Bartleby sonraki günlerde kopyalama işini sürdürür ama metinleri gözden geçirmesi istendiğinde hep aynı gerekçeyi öne sürer. “Yapmamayı tercih ederim”lerin sayısı arttıkça hukukçunun aklı karışır, bu tuhaf adamla başetmenin yollarını aramaya başlar. Bartleby’nin “o nefis dokunaklılığı” elini kolunu bağladığı için onu işten çıkartması da söz konusu değildir şimdilik. Alık alık mırıldanır: “Olağan bir işlem için ve sağduyuyla edilmiş ricamı yerine getirmemekte kararlısınız öyleyse…”

Evet, doğru anlamıştır; hayır, Bartleby kararından dönmeyecektir, yapmamayı tercih ediyordur, hepsi bu kadardır.

Demokrasi, bürodaki tek yönetim biçimi olmasa da hukukçu anlatıcımız bu akıl almaz durum karşısında, gerçekten haklı olup olmadığını anlamak için “Hindi” ile “Cımbız”ın da düşüncelerini almaya karar verir. Tabii ki haklıdır, kaçık Bartleby’nin kıçına tekmeyi basmak lazımdır.
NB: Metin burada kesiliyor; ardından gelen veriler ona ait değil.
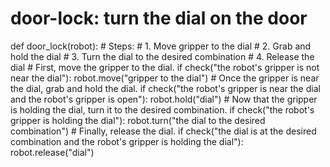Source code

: # door-lock: turn the dial on the door
def door_lock(robot):
    # Steps:
    #  1. Move gripper to the dial
    #  2. Grab and hold the dial
    #  3. Turn the dial to the desired combination
    #  4. Release the dial
    # First, move the gripper to the dial.
    if check("the robot's gripper is not near the dial"):
        robot.move("gripper to the dial")
    # Once the gripper is near the dial, grab and hold the dial.
    if check("the robot's gripper is near the dial and the robot's gripper is open"):
        robot.hold("dial")
    # Now that the gripper is holding the dial, turn it to the desired combination.
    if check("the robot's gripper is holding the dial"):
        robot.turn("the dial to the desired combination")
    # Finally, release the dial.
    if check("the dial is at the desired combination and the robot's gripper is holding the dial"):
        robot.release("dial")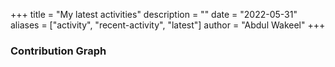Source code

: +++
title = "My latest activities"
description = ""
date = "2022-05-31"
aliases = ["activity", "recent-activity", "latest"]
author = "Abdul Wakeel"
+++

### Contribution Graph
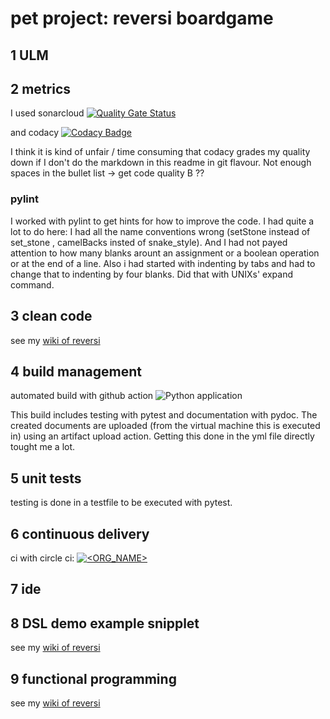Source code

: # pet project: reversi boardgame

## 1 ULM
## 2 metrics
I used sonarcloud
[![Quality Gate Status](https://sonarcloud.io/api/project_badges/measure?project=s81320_reversi&metric=alert_status)](https://sonarcloud.io/dashboard?id=s81320_reversi)

and codacy
[![Codacy Badge](https://api.codacy.com/project/badge/Grade/b420315207b540aca94b6ed3131728dd)](https://app.codacy.com/manual/s81320/reversi?utm_source=github.com&utm_medium=referral&utm_content=s81320/reversi&utm_campaign=Badge_Grade_Dashboard)

I think it is kind of unfair / time consuming that codacy grades my quality down if I don't do the markdown in this readme in git flavour. Not enough spaces in the bullet list -> get code quality B ??

### pylint

I worked with pylint to get hints for how to improve the code. I had quite a lot to do here: I had all the name conventions wrong (setStone instead of set_stone , camelBacks insted of snake_style). And I had not payed attention to how many blanks arount an assignment or a boolean operation or at the end of a line. Also i had started with indenting by tabs and had to change that to indenting by four blanks. Did that with UNIXs' expand command.

## 3 clean code

see my [wiki of reversi](https://github.com/s81320/reversi/wiki/clean-code)

## 4 build management
automated build with github action
![Python application](https://github.com/s81320/reversi/workflows/Python%20application/badge.svg)

This build includes testing with pytest and documentation with pydoc. The created documents are uploaded (from the virtual machine this is executed in) using an artifact upload action. Getting this done in the yml file directly tought me a lot.

## 5 unit tests

testing is done in a testfile to be executed with pytest.

## 6 continuous delivery

ci with circle ci:  [![<ORG_NAME>](https://circleci.com/gh/s81320/reversi.svg?style=svg)](https://circleci.com/gh/s81320/workflows/reversi/tree/master)

## 7 ide
## 8 DSL demo example snipplet

see my [wiki of reversi](https://github.com/s81320/reversi/wiki/a-domain-specific-language-for-reversi)
## 9 functional programming

see my [wiki of reversi](https://github.com/s81320/reversi/wiki/functional-programming)
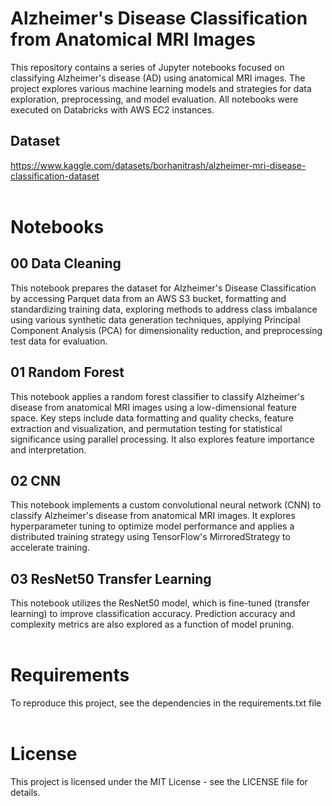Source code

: # Alzheimer's Disease Classification from Anatomical MRI Images
This repository contains a series of Jupyter notebooks focused on classifying Alzheimer's disease (AD) using anatomical MRI images. The project explores various machine learning models and strategies for data exploration, preprocessing, and model evaluation. All notebooks were executed on Databricks with AWS EC2 instances. <br />

## Dataset
https://www.kaggle.com/datasets/borhanitrash/alzheimer-mri-disease-classification-dataset <br /> <br />

# Notebooks
## 00 Data Cleaning
This notebook prepares the dataset for Alzheimer's Disease Classification by accessing Parquet data from an AWS S3 bucket, formatting and standardizing training data, exploring methods to address class imbalance using various synthetic data generation techniques, applying Principal Component Analysis (PCA) for dimensionality reduction, and preprocessing test data for evaluation. <br />

## 01 Random Forest
This notebook applies a random forest classifier to classify Alzheimer's disease from anatomical MRI images using a low-dimensional feature space. Key steps include data formatting and quality checks, feature extraction and visualization, and permutation testing for statistical significance using parallel processing. It also explores feature importance and interpretation. <br />

## 02 CNN
This notebook implements a custom convolutional neural network (CNN) to classify Alzheimer's disease from anatomical MRI images. It explores hyperparameter tuning to optimize model performance and applies a distributed training strategy using TensorFlow's MirroredStrategy to accelerate training. <br />

## 03 ResNet50 Transfer Learning
This notebook utilizes the ResNet50 model, which is fine-tuned (transfer learning) to improve classification accuracy. Prediction accuracy and complexity metrics are also explored as a function of model pruning. <br /> <br />

# Requirements
To reproduce this project, see the dependencies in the requirements.txt file <br /> <br />

# License
This project is licensed under the MIT License - see the LICENSE file for details.
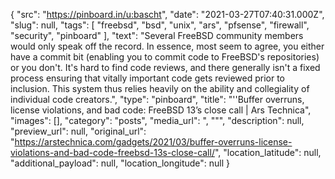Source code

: {
  "src": "https://pinboard.in/u:bascht",
  "date": "2021-03-27T07:40:31.000Z",
  "slug": null,
  "tags": [
    "freebsd",
    "bsd",
    "unix",
    "ars",
    "pfsense",
    "firewall",
    "security",
    "pinboard"
  ],
  "text": "Several FreeBSD community members would only speak off the record. In essence, most seem to agree, you either have a commit bit (enabling you to commit code to FreeBSD's repositories) or you don't. It's hard to find code reviews, and there generally isn't a fixed process ensuring that vitally important code gets reviewed prior to inclusion. This system thus relies heavily on the ability and collegiality of individual code creators.",
  "type": "pinboard",
  "title": "''Buffer overruns, license violations, and bad code: FreeBSD 13’s close call | Ars Technica",
  "images": [],
  "category": "posts",
  "media_url": ", \"\"",
  "description": null,
  "preview_url": null,
  "original_url": "https://arstechnica.com/gadgets/2021/03/buffer-overruns-license-violations-and-bad-code-freebsd-13s-close-call/",
  "location_latitude": null,
  "additional_payload": null,
  "location_longitude": null
}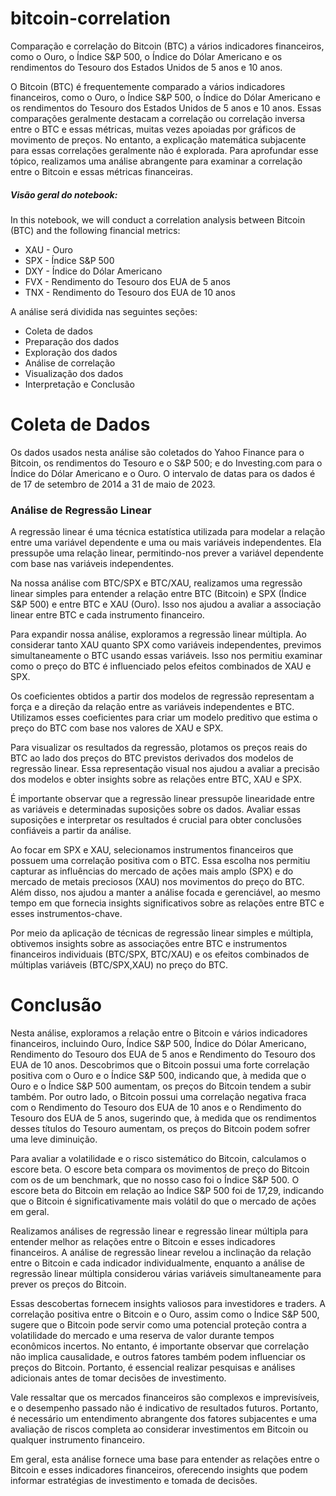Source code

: # bitcoin-correlation
 Comparação e correlação do Bitcoin (BTC)  a vários indicadores financeiros, como o Ouro, o Índice S&P 500, o Índice do Dólar Americano e os rendimentos do Tesouro dos Estados Unidos de 5 anos e 10 anos. 

 O Bitcoin (BTC) é frequentemente comparado a vários indicadores financeiros, como o Ouro, o Índice S&P 500, o Índice do Dólar Americano e os rendimentos do Tesouro dos Estados Unidos de 5 anos e 10 anos. Essas comparações geralmente destacam a correlação ou correlação inversa entre o BTC e essas métricas, muitas vezes apoiadas por gráficos de movimento de preços. No entanto, a explicação matemática subjacente para essas correlações geralmente não é explorada. Para aprofundar esse tópico, realizamos uma análise abrangente para examinar a correlação entre o Bitcoin e essas métricas financeiras.

##### Visão geral do notebook:

In this notebook, we will conduct a correlation analysis between Bitcoin (BTC) and the following financial metrics:

* XAU - Ouro
* SPX - Índice S&P 500
* DXY - Índice do Dólar Americano
* FVX - Rendimento do Tesouro dos EUA de 5 anos
* TNX - Rendimento do Tesouro dos EUA de 10 anos

A análise será dividida nas seguintes seções:

* Coleta de dados
* Preparação dos dados
* Exploração dos dados
* Análise de correlação
* Visualização dos dados
* Interpretação e Conclusão


# Coleta de Dados

Os dados usados nesta análise são coletados do Yahoo Finance para o Bitcoin, os rendimentos do Tesouro e o S&P 500; e do Investing.com para o Índice do Dólar Americano e o Ouro. 
O intervalo de datas para os dados é de 17 de setembro de 2014 a 31 de maio de 2023.


### Análise de Regressão Linear

A regressão linear é uma técnica estatística utilizada para modelar a relação entre uma variável dependente e uma ou mais variáveis independentes. Ela pressupõe uma relação linear, permitindo-nos prever a variável dependente com base nas variáveis independentes.

Na nossa análise com BTC/SPX e BTC/XAU, realizamos uma regressão linear simples para entender a relação entre BTC (Bitcoin) e SPX (Índice S&P 500) e entre BTC e XAU (Ouro). Isso nos ajudou a avaliar a associação linear entre BTC e cada instrumento financeiro.

Para expandir nossa análise, exploramos a regressão linear múltipla. Ao considerar tanto XAU quanto SPX como variáveis independentes, previmos simultaneamente o BTC usando essas variáveis. Isso nos permitiu examinar como o preço do BTC é influenciado pelos efeitos combinados de XAU e SPX.

Os coeficientes obtidos a partir dos modelos de regressão representam a força e a direção da relação entre as variáveis independentes e BTC. Utilizamos esses coeficientes para criar um modelo preditivo que estima o preço do BTC com base nos valores de XAU e SPX.

Para visualizar os resultados da regressão, plotamos os preços reais do BTC ao lado dos preços do BTC previstos derivados dos modelos de regressão linear. Essa representação visual nos ajudou a avaliar a precisão dos modelos e obter insights sobre as relações entre BTC, XAU e SPX.

É importante observar que a regressão linear pressupõe linearidade entre as variáveis e determinadas suposições sobre os dados. Avaliar essas suposições e interpretar os resultados é crucial para obter conclusões confiáveis a partir da análise.

Ao focar em SPX e XAU, selecionamos instrumentos financeiros que possuem uma correlação positiva com o BTC. Essa escolha nos permitiu capturar as influências do mercado de ações mais amplo (SPX) e do mercado de metais preciosos (XAU) nos movimentos do preço do BTC. Além disso, nos ajudou a manter a análise focada e gerenciável, ao mesmo tempo em que fornecia insights significativos sobre as relações entre BTC e esses instrumentos-chave.

Por meio da aplicação de técnicas de regressão linear simples e múltipla, obtivemos insights sobre as associações entre BTC e instrumentos financeiros individuais (BTC/SPX, BTC/XAU) e os efeitos combinados de múltiplas variáveis (BTC/SPX,XAU) no preço do BTC.



# Conclusão

Nesta análise, exploramos a relação entre o Bitcoin e vários indicadores financeiros, incluindo Ouro, Índice S&P 500, Índice do Dólar Americano, Rendimento do Tesouro dos EUA de 5 anos e Rendimento do Tesouro dos EUA de 10 anos. Descobrimos que o Bitcoin possui uma forte correlação positiva com o Ouro e o Índice S&P 500, indicando que, à medida que o Ouro e o Índice S&P 500 aumentam, os preços do Bitcoin tendem a subir também. Por outro lado, o Bitcoin possui uma correlação negativa fraca com o Rendimento do Tesouro dos EUA de 10 anos e o Rendimento do Tesouro dos EUA de 5 anos, sugerindo que, à medida que os rendimentos desses títulos do Tesouro aumentam, os preços do Bitcoin podem sofrer uma leve diminuição.

Para avaliar a volatilidade e o risco sistemático do Bitcoin, calculamos o escore beta. O escore beta compara os movimentos de preço do Bitcoin com os de um benchmark, que no nosso caso foi o Índice S&P 500. O escore beta do Bitcoin em relação ao Índice S&P 500 foi de 17,29, indicando que o Bitcoin é significativamente mais volátil do que o mercado de ações em geral.

Realizamos análises de regressão linear e regressão linear múltipla para entender melhor as relações entre o Bitcoin e esses indicadores financeiros. A análise de regressão linear revelou a inclinação da relação entre o Bitcoin e cada indicador individualmente, enquanto a análise de regressão linear múltipla considerou várias variáveis simultaneamente para prever os preços do Bitcoin.

Essas descobertas fornecem insights valiosos para investidores e traders. A correlação positiva entre o Bitcoin e o Ouro, assim como o Índice S&P 500, sugere que o Bitcoin pode servir como uma potencial proteção contra a volatilidade do mercado e uma reserva de valor durante tempos econômicos incertos. No entanto, é importante observar que correlação não implica causalidade, e outros fatores também podem influenciar os preços do Bitcoin. Portanto, é essencial realizar pesquisas e análises adicionais antes de tomar decisões de investimento.

Vale ressaltar que os mercados financeiros são complexos e imprevisíveis, e o desempenho passado não é indicativo de resultados futuros. Portanto, é necessário um entendimento abrangente dos fatores subjacentes e uma avaliação de riscos completa ao considerar investimentos em Bitcoin ou qualquer instrumento financeiro.

Em geral, esta análise fornece uma base para entender as relações entre o Bitcoin e esses indicadores financeiros, oferecendo insights que podem informar estratégias de investimento e tomada de decisões.
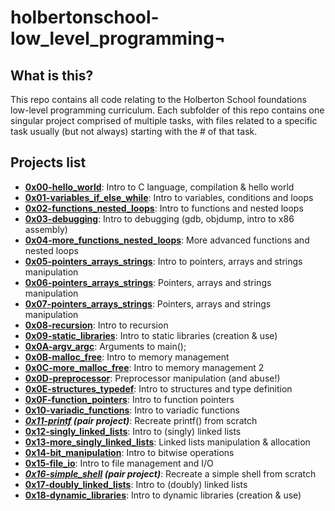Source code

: # holbertonschool-low_level_programming¬

## What is this?

This repo contains all code relating to the Holberton School foundations low-level programming curriculum.
Each subfolder of this repo contains one singular project comprised of multiple tasks, with files related to a specific task usually (but not always) starting with the # of that task.

## Projects list
* **[0x00-hello_world](https://github.com/ThibaudP/holbertonschool-low_level_programming/tree/main/0x00-hello_world)**: Intro to C language, compilation & hello world
* **[0x01-variables_if_else_while](https://github.com/ThibaudP/holbertonschool-low_level_programming/tree/main/0x01-variables_if_else_while)**: Intro to variables, conditions and loops
* **[0x02-functions_nested_loops](https://github.com/ThibaudP/holbertonschool-low_level_programming/tree/main/0x02-functions_nested_loops)**: Intro to functions and nested loops
* **[0x03-debugging](https://github.com/ThibaudP/holbertonschool-low_level_programming/tree/main/0x03-debugging)**: Intro to debugging (gdb, objdump, intro to x86 assembly)
* **[0x04-more_functions_nested_loops](https://github.com/ThibaudP/holbertonschool-low_level_programming/tree/main/0x04-more_functions_nested_loops)**: More advanced functions and nested loops
* **[0x05-pointers_arrays_strings](https://github.com/ThibaudP/holbertonschool-low_level_programming/tree/main/0x05-pointers_arrays_strings)**: Intro to pointers, arrays and strings manipulation
* **[0x06-pointers_arrays_strings](https://github.com/ThibaudP/holbertonschool-low_level_programming/tree/main/0x06-pointers_arrays_strings)**: Pointers, arrays and strings manipulation
* **[0x07-pointers_arrays_strings](https://github.com/ThibaudP/holbertonschool-low_level_programming/tree/main/0x07-pointers_arrays_strings)**: Pointers, arrays and strings manipulation
* **[0x08-recursion](https://github.com/ThibaudP/holbertonschool-low_level_programming/tree/main/0x08-recursion)**: Intro to recursion
* **[0x09-static_libraries](https://github.com/ThibaudP/holbertonschool-low_level_programming/tree/main/0x09-static_libraries)**: Intro to static libraries (creation & use)
* **[0x0A-argv_argc](https://github.com/ThibaudP/holbertonschool-low_level_programming/tree/main/0x0A-argc_argv)**: Arguments to main();
* **[0x0B-malloc_free](https://github.com/ThibaudP/holbertonschool-low_level_programming/tree/main/0x0B-malloc_free)**: Intro to memory management
* **[0x0C-more_malloc_free](https://github.com/ThibaudP/holbertonschool-low_level_programming/tree/main/0x0C-more_malloc_free)**: Intro to memory management 2
* **[0x0D-preprocessor](https://github.com/ThibaudP/holbertonschool-low_level_programming/tree/main/0x0D-preprocessor)**: Preprocessor manipulation (and abuse!)
* **[0x0E-structures_typedef](https://github.com/ThibaudP/holbertonschool-low_level_programming/tree/main/0x0E-structures_typedef)**: Intro to structures and type definition
* **[0x0F-function_pointers](https://github.com/ThibaudP/holbertonschool-low_level_programming/tree/main/0x0F-function_pointers)**: Intro to function pointers
* **[0x10-variadic_functions](https://github.com/ThibaudP/holbertonschool-low_level_programming/tree/main/0x10-variadic_functions)**: Intro to variadic functions
* **_[0x11-printf](https://github.com/pforciol/printf/tree/main) (pair project)_**: Recreate printf() from scratch
* **[0x12-singly_linked_lists](https://github.com/ThibaudP/holbertonschool-low_level_programming/tree/main/0x12-singly_linked_lists)**: Intro to (singly) linked lists
* **[0x13-more_singly_linked_lists](https://github.com/ThibaudP/holbertonschool-low_level_programming/tree/main/0x13-more_singly_linked_lists)**: Linked lists manipulation & allocation
* **[0x14-bit_manipulation](https://github.com/ThibaudP/holbertonschool-low_level_programming/tree/main/0x14-bit_manipulation)**: Intro to bitwise operations
* **[0x15-file_io](https://github.com/ThibaudP/holbertonschool-low_level_programming/tree/main/0x15-file_io)**: Intro to file management and I/O
* **_[0x16-simple_shell](https://github.com/ThibaudP/simple_shell/tree/main) (pair project)_**: Recreate a simple shell from scratch
* **[0x17-doubly_linked_lists](https://github.com/ThibaudP/holbertonschool-low_level_programming/tree/main/0x17-doubly_linked_lists)**: Intro to (doubly) linked lists
* **[0x18-dynamic_libraries](https://github.com/ThibaudP/holbertonschool-low_level_programming/tree/main/0x18-dynamic_libraries)**: Intro to dynamic libraries (creation & use)
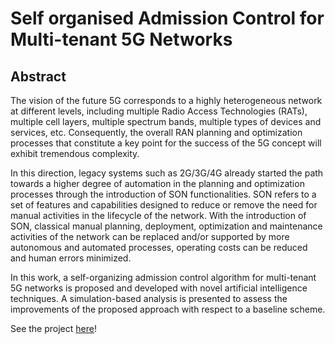 # Self organised Admission Control for Multi-tenant 5G Networks

## Abstract

The vision of the future 5G corresponds to a highly heterogeneous network at different levels, including multiple Radio Access Technologies (RATs), multiple cell layers, multiple spectrum bands, multiple types of devices and services, etc. Consequently, the overall RAN planning and optimization processes that constitute a key point for the success of the 5G concept will exhibit tremendous complexity.

In this direction, legacy systems such as 2G/3G/4G already started the path towards a higher degree of automation in the planning and optimization processes through the introduction of SON functionalities. SON refers to a set of features and capabilities designed to reduce or remove the need for manual activities in the lifecycle of the network. With the introduction of SON, classical manual planning, deployment, optimization and maintenance activities of the network can be replaced and/or supported by more autonomous and automated processes, operating costs can be reduced and human errors minimized.

In this work, a self-organizing admission control algorithm for multi-tenant 5G networks is proposed and developed with novel artificial intelligence techniques. A simulation-based analysis is presented to assess the improvements of the proposed approach with respect to a baseline scheme.

See the project [here](https://upcommons.upc.edu/handle/2117/114740?locale-attribute=en)!

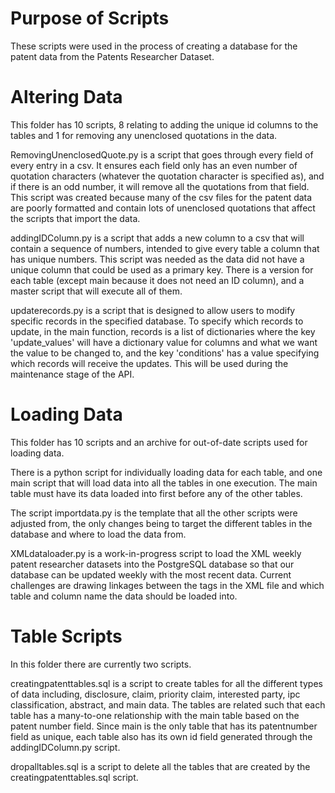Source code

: # Purpose of Scripts
These scripts were used in the process of creating a database for the patent data from the Patents Researcher Dataset.

# Altering Data
This folder has 10 scripts, 8 relating to adding the unique id columns to the tables and 1 for removing any unenclosed quotations in the data.

RemovingUnenclosedQuote.py is a script that goes through every field of every entry in a csv. It ensures each field only has an even number of quotation characters (whatever the quotation character is specified as), and if there is an odd number, it will remove all the quotations from that field. This script was created because many of the csv files for the patent data are poorly formatted and contain lots of unenclosed quotations that affect the scripts that import the data.

addingIDColumn.py is a script that adds a new column to a csv that will contain a sequence of numbers, intended to give every table a column that has unique numbers. This script was needed as the data did not have a unique column that could be used as a primary key. There is a version for each table (except main because it does not need an ID column), and a master script that will execute all of them.

updaterecords.py is a script that is designed to allow users to modify specific records in the specified database. To specify which records to update, in the main function, records is a list of dictionaries where the key 'update_values' will have a dictionary value for columns and what we want the value to be changed to, and the key 'conditions' has a value specifying which records will receive the updates. This will be used during the maintenance stage of the API.

# Loading Data
This folder has 10 scripts and an archive for out-of-date scripts used for loading data.

There is a python script for individually loading data for each table, and one main script that will load data into all the tables in one execution. The main table must have its data loaded into first before any of the other tables.

The script importdata.py is the template that all the other scripts were adjusted from, the only changes being to target the different tables in the database and where to load the data from.

XMLdataloader.py is a work-in-progress script to load the XML weekly patent researcher datasets into the PostgreSQL database so that our database can be updated weekly with the most recent data. Current challenges are drawing linkages between the tags in the XML file and which table and column name the data should be loaded into.

# Table Scripts
In this folder there are currently two scripts.

creatingpatenttables.sql is a script to create tables for all the different types of data including, disclosure, claim, priority claim, interested party, ipc classification, abstract, and main data. The tables are related such that each table has a many-to-one relationship with the main table based on the patent number field. Since main is the only table that has its patentnumber field as unique, each table also has its own id field generated through the addingIDColumn.py script.

dropalltables.sql is a script to delete all the tables that are created by the creatingpatenttables.sql script.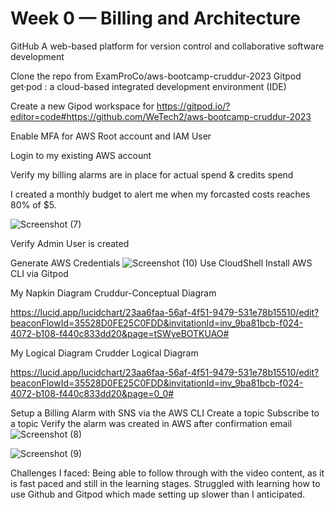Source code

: # Week 0 — Billing and Architecture

GitHub A web-based platform for version control and collaborative software development

 Clone the repo from ExamProCo/aws-bootcamp-cruddur-2023 Gitpod get·pod : a cloud-based integrated development environment (IDE)

Create a new Gipod workspace for https://gitpod.io/?editor=code#https://github.com/WeTech2/aws-bootcamp-cruddur-2023

Enable MFA for AWS Root account and IAM User

Login to my existing AWS account

Verify my billing alarms are in place for actual spend & credits spend

I created a monthly budget to alert me when my forcasted costs reaches 80% of $5.

![Screenshot (7)](https://user-images.githubusercontent.com/125730595/222188356-e95758a7-3a12-4073-a8cd-d03986271db0.png)

 Verify Admin User is created

 Generate AWS Credentials
 ![Screenshot (10)](https://user-images.githubusercontent.com/125730595/222188498-716f2653-843f-482f-9b6a-3c8cc7278ad2.png)
Use CloudShell
Install AWS CLI via Gitpod

My Napkin Diagram Cruddur-Conceptual Diagram

https://lucid.app/lucidchart/23aa6faa-56af-4f51-9479-531e78b15510/edit?beaconFlowId=35528D0FE25C0FDD&invitationId=inv_9ba81bcb-f024-4072-b108-f440c833dd20&page=tSWyeBOTKUAO#


My Logical Diagram Crudder Logical Diagram

https://lucid.app/lucidchart/23aa6faa-56af-4f51-9479-531e78b15510/edit?beaconFlowId=35528D0FE25C0FDD&invitationId=inv_9ba81bcb-f024-4072-b108-f440c833dd20&page=0_0#

Setup a Billing Alarm with SNS via the AWS CLI 
Create a topic 
Subscribe to a topic 
Verify the alarm was created in AWS after confirmation email ![Screenshot (8)](https://user-images.githubusercontent.com/125730595/222187686-a69475a5-c3d7-4f7c-8a33-4deef2d591d3.png)

![Screenshot (9)](https://user-images.githubusercontent.com/125730595/222187714-5ae7ebc2-204f-45c4-bc14-6c6ae2e65323.png)

Challenges I faced:
Being able to follow through with the video content, as it is fast paced and still in the learning stages.
Struggled with learning how to use Github and Gitpod which made setting up slower than I anticipated.
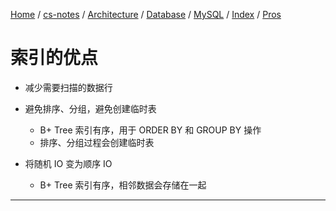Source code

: [Home](https://mengxianbin.github.io) /
[cs-notes](https://mengxianbin.github.io/cs-notes/site) /
[Architecture](https://mengxianbin.github.io/cs-notes/site/Architecture) /
[Database](https://mengxianbin.github.io/cs-notes/site/Architecture/Database) /
[MySQL](https://mengxianbin.github.io/cs-notes/site/Architecture/Database/MySQL) /
[Index](https://mengxianbin.github.io/cs-notes/site/Architecture/Database/MySQL/Index) /
[Pros](https://mengxianbin.github.io/cs-notes/site/Architecture/Database/MySQL/Index/Pros)

# 索引的优点

* 减少需要扫描的数据行
* 避免排序、分组，避免创建临时表
    * B+ Tree 索引有序，用于 ORDER BY 和 GROUP BY 操作
    * 排序、分组过程会创建临时表

* 将随机 IO 变为顺序 IO
    * B+ Tree 索引有序，相邻数据会存储在一起

---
Bu genç kâtibin hal ve hareketlerinde karşısındakilerin mantığını durduran bir şey vardır. Başka tuhaflıkları da çıkar ortaya zamanla. Mesela gece gündüz büroda kalmaya, orada uyuyup orada uyanmaya başlamıştır. Yemek filan yemez, meyve sebzeyle de arası yoktur, sadece ara sıra zencefilli çörekler atıştırır. Yaşlı hukukçu sadece zencefilli çörekle yaşamanın insan bünyesinde yaratabileceği etkileri düşünmeye koyulur birden: “Zencefilli çöreğe bu ad verilmiştir, çünkü içine konan birçok garip malzemeden biridir zencefil ve çöreğe nihai tadını veren de odur. İyi de acaba neyin nesiydi bu zencefil dedikleri şey? Acı, baharatımsı bir şey. Peki Bartleby de acı ve baharatımsı bir şey miydi? Hiç de değil. Öyleyse zencefilin Bartleby’nin bu hallerinde bir günahı yok. Bartleby de zerrece etkisi olmamasını tercih ederdi muhtemelen.”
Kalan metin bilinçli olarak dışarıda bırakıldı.